If $\left\mid x \right\mid \ge 4$ then $\left({x}^{2} - 16\right) \ge 0$, ${\left(x - 3\right)}^{2} > 0$ and $9 {x}^{2} > 0$, so $f \left(x\right) > 0$.

So the only Real roots of $f \left(x\right) = 0$ are in the range $- 4 < x < 4$.

The rational root theorem tells us that any rational roots of $f \left(x\right) = 0$ must be of the form $\frac{p}{q}$ in lowest terms, where $p , q \in \mathbb{Z}$, $q > 0$, $p$ is a divisor of the constant term $144$ and $q$ is a divisor of the coefficient $1$ of the leading term.

So the only possible rational roots are integer divisors of $144$ strictly between $- 4$ and $4$. That gives the only possibilities as $\pm 1$, $\pm 2$, $\pm 3$. None of these work, so $f \left(x\right) = 0$ has no rational roots.

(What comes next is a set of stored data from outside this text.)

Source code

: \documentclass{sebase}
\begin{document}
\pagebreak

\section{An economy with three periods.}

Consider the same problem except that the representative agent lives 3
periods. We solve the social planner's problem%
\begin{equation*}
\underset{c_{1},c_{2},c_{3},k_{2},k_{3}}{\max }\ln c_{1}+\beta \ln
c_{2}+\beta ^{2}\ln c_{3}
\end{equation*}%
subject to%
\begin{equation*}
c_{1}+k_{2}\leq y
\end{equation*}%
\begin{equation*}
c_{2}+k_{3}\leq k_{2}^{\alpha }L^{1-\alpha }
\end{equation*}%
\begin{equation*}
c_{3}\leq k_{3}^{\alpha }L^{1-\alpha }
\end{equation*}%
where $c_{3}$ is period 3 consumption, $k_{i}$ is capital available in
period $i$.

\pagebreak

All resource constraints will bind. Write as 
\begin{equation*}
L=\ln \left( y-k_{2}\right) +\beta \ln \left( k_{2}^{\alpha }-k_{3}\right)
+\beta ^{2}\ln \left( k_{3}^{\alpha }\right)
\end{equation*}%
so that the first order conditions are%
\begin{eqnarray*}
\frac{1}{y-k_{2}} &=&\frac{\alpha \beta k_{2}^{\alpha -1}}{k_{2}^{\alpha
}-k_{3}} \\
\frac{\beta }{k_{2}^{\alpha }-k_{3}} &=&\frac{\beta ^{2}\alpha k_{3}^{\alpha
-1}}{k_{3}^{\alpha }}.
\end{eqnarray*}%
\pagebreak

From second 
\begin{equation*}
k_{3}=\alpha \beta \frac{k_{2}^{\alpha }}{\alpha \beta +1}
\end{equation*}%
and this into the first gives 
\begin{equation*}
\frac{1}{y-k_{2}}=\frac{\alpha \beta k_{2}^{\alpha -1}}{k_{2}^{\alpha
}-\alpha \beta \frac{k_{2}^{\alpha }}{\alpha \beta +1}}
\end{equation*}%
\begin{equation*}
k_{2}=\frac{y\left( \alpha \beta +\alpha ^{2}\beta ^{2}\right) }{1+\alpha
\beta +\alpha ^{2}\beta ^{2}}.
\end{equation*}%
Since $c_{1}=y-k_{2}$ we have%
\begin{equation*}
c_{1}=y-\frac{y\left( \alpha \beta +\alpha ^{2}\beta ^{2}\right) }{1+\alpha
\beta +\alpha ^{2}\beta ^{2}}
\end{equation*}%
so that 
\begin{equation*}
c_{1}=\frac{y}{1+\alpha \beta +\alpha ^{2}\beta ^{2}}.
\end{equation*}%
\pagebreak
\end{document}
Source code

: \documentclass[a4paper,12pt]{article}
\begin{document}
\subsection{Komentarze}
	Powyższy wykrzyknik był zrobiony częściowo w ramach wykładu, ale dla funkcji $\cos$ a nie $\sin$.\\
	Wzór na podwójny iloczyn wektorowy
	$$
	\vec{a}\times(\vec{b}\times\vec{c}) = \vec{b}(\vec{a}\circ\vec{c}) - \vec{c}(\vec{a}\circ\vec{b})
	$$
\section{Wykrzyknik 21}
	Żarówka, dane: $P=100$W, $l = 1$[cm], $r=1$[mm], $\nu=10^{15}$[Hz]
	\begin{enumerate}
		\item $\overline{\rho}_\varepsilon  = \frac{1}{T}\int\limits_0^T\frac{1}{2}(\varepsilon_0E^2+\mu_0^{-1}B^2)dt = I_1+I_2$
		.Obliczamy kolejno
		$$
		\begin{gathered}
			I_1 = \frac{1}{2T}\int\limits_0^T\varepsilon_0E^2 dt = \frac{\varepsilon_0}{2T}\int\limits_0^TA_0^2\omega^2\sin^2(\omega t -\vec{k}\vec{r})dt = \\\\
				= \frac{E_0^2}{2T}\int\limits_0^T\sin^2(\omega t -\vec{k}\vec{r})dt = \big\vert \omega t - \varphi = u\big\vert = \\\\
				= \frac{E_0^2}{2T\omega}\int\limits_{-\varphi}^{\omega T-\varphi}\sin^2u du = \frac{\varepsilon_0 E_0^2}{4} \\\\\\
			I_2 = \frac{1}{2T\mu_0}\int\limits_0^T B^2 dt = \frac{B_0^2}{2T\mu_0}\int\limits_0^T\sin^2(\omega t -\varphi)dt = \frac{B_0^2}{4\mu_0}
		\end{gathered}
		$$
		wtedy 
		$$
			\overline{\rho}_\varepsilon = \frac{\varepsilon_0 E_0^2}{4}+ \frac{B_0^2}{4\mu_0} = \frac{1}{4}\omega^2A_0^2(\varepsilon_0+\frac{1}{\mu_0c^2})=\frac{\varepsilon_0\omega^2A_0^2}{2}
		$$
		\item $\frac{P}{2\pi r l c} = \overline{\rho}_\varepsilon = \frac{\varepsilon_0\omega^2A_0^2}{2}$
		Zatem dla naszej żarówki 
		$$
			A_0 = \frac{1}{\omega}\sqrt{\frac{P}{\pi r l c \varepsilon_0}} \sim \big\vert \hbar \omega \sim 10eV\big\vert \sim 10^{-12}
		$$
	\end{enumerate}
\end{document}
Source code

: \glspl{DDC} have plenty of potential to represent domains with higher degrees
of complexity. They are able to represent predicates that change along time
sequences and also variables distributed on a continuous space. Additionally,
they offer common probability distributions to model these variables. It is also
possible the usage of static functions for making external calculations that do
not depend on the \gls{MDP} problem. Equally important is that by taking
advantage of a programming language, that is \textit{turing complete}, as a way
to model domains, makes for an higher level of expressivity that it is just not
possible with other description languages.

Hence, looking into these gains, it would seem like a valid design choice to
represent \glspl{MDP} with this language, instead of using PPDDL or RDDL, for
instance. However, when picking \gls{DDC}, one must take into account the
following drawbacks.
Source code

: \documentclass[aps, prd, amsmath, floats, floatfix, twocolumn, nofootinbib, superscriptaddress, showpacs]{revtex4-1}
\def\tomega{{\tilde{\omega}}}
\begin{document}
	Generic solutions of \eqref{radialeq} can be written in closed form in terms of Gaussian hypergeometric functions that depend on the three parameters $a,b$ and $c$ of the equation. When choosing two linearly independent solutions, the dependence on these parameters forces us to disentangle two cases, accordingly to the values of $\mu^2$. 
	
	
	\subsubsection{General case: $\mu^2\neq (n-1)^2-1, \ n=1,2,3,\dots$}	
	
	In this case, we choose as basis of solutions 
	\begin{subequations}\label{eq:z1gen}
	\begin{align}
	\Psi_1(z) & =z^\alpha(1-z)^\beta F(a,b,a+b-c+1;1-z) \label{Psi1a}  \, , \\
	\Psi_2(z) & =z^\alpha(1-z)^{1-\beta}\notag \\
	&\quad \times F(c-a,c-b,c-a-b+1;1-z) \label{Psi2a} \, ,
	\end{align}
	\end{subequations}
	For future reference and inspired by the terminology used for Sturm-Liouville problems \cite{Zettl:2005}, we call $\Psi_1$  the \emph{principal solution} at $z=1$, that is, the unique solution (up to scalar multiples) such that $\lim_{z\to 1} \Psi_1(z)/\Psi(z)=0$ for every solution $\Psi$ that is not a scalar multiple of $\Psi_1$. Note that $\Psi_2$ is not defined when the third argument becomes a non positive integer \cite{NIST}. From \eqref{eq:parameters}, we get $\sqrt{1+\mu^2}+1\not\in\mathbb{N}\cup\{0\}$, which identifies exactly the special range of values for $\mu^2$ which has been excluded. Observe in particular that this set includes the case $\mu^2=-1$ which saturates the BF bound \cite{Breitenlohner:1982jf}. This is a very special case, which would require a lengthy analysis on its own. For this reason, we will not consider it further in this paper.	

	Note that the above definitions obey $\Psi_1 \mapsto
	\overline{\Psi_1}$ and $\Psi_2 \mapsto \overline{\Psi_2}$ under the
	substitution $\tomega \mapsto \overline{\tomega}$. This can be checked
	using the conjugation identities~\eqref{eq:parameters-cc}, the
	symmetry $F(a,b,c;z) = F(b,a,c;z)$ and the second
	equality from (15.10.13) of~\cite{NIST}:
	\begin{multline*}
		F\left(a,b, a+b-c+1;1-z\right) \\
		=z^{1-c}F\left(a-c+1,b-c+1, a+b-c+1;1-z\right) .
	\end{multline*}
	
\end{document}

Next, suppose $f \left(x\right) = \left({x}^{2} + a x + b\right) \left({x}^{2} + c x + d\right)$ for some integers $a$, $b$, $c$ and $d$.

What can we find out about these integers?

$\left({x}^{2} + a x + b\right) \left({x}^{2} + c x + d\right) = {x}^{4} + \left(a + c\right) {x}^{3} + \left(b + d + a c\right) {x}^{2} + \left(a d + b c\right) x + b d$

Equating coefficients, we get:

(i) $a + c = - 6$
(ii) $b + d + a c = 2$
(iii) $a d + b c = 96$
(iv) $b d = - 144$

Suppose $a$ is odd.
Then from (i) $c$ is also odd, so $a c$ is odd.
Then from (ii) $b + d$ is odd, so one of $b$ and $d$ is odd and the other even.
Then one of $a d$ and $b c$ is odd and the other even.
So $a d + b c$ is odd.
But (iii) tells us that $a d + b c = 96$ which is even, so we have a contradiction.
Therefore $a$ is even.

Since $a$ is even, then from (i) we get $c$ is even too. Thus $a c$ is a multiple of $4$.
Then from (ii), we find $b + d$ is even but not a multiple of $4$.
From (iv), at least one of $b$ and $d$ is even, hence they both are.

That leaves us with the following possibilities for $\left(b , d\right)$ with $b < d$:

$\left(- 72 , 2\right)$, $\left(- 24 , 6\right)$, $\left(- 18 , 8\right)$, $\left(- 8 , 18\right)$, $\left(- 6 , 24\right)$, $\left(- 2 , 72\right)$

..with sums:

$- 70$, $- 18$, $- 10$, $10$, $18$, $70$

..which from (ii) give us possible values for $a c$:

$72$, $20$, $12$, $- 8$, $- 16$, $- 68$

..which in combination with (i) give us possible integer values of $\left(a , c\right)$:

(none), (none), (none), (none), $\left(- 8 , 2\right)$ / $\left(2 , - 8\right)$, (none)

So $\left(b , d\right) = \left(- 6 , 24\right)$ and $\left(a , c\right) = \left(- 8 , 2\right) \text{ or } \left(2 , - 8\right)$

From (iii) we quickly find:

$\left(a , c\right) = \left(2 , - 8\right)$

Hence:

$f \left(x\right) = \left({x}^{2} + 2 x - 6\right) \left({x}^{2} - 8 x + 24\right)$

Using the quadratic formula, the first of these factors has roots:

$x = - 1 \pm \sqrt{7}$

and the second only has complex roots.